--- START ---

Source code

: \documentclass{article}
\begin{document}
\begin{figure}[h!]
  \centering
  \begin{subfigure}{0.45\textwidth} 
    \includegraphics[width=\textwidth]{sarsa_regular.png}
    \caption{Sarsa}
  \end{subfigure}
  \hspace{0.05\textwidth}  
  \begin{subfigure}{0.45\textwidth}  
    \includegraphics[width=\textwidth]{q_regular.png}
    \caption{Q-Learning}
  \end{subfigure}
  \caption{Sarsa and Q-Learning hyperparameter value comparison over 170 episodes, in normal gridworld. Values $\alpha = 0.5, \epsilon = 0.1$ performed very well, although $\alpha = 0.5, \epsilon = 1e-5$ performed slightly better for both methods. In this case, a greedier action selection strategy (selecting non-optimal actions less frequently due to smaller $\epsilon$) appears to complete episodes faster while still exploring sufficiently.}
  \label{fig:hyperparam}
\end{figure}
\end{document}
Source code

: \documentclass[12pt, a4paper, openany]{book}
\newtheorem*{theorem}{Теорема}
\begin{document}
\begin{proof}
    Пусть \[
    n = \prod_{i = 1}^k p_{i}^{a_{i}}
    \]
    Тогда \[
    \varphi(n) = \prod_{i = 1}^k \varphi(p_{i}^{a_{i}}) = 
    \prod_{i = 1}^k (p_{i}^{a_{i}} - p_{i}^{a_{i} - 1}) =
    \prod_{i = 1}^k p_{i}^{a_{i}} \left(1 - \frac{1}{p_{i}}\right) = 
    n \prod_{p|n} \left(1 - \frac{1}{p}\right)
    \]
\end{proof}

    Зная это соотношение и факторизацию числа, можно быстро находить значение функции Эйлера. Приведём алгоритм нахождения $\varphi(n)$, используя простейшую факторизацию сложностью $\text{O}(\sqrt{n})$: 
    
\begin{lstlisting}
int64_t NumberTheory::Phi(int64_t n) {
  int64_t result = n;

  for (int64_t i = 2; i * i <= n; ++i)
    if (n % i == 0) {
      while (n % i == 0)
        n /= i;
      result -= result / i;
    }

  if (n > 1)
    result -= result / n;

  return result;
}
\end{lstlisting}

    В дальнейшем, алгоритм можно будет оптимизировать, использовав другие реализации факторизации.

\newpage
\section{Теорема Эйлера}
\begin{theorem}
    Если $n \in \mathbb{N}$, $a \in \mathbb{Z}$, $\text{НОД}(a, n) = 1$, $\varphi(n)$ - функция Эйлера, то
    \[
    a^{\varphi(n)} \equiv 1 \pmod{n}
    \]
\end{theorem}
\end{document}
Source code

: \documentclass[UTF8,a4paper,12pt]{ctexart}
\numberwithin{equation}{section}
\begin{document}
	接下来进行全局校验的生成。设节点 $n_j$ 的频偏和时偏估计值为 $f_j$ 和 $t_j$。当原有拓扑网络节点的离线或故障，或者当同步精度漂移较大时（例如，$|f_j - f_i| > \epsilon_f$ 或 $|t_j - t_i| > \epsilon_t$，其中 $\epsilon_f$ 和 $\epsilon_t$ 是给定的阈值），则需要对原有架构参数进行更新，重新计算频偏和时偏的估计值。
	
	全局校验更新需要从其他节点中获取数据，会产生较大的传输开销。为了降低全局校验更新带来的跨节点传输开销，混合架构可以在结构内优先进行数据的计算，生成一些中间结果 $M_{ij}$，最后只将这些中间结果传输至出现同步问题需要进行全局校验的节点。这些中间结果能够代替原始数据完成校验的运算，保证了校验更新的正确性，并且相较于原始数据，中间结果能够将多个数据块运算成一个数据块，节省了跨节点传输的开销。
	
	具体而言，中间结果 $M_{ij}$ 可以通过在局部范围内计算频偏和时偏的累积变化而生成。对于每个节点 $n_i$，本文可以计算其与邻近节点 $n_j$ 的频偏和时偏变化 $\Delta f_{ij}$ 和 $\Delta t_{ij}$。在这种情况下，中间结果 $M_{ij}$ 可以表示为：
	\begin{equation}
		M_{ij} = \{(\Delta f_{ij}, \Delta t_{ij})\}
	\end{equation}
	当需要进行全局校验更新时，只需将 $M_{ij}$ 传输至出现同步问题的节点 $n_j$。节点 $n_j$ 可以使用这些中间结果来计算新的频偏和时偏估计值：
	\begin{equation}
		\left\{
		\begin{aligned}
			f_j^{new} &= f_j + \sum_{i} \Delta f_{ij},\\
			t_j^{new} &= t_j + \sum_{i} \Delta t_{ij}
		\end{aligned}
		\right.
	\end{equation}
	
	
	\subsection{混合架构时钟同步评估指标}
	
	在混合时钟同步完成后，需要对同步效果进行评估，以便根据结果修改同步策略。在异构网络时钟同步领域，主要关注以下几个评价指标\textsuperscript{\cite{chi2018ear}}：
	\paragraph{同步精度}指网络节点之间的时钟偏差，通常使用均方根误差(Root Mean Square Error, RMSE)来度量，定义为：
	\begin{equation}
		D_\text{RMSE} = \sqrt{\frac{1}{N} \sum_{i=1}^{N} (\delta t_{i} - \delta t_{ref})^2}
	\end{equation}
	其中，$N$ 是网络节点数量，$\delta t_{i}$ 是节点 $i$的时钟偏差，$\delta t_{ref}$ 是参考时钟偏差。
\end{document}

--- END ---

## Work required
The string "right" may occur in the listing; show every line where it does.

## Written solution
    \prod_{i = 1}^k p_{i}^{a_{i}} \left(1 - \frac{1}{p_{i}}\right) = 
    n \prod_{p|n} \left(1 - \frac{1}{p}\right)
		\right.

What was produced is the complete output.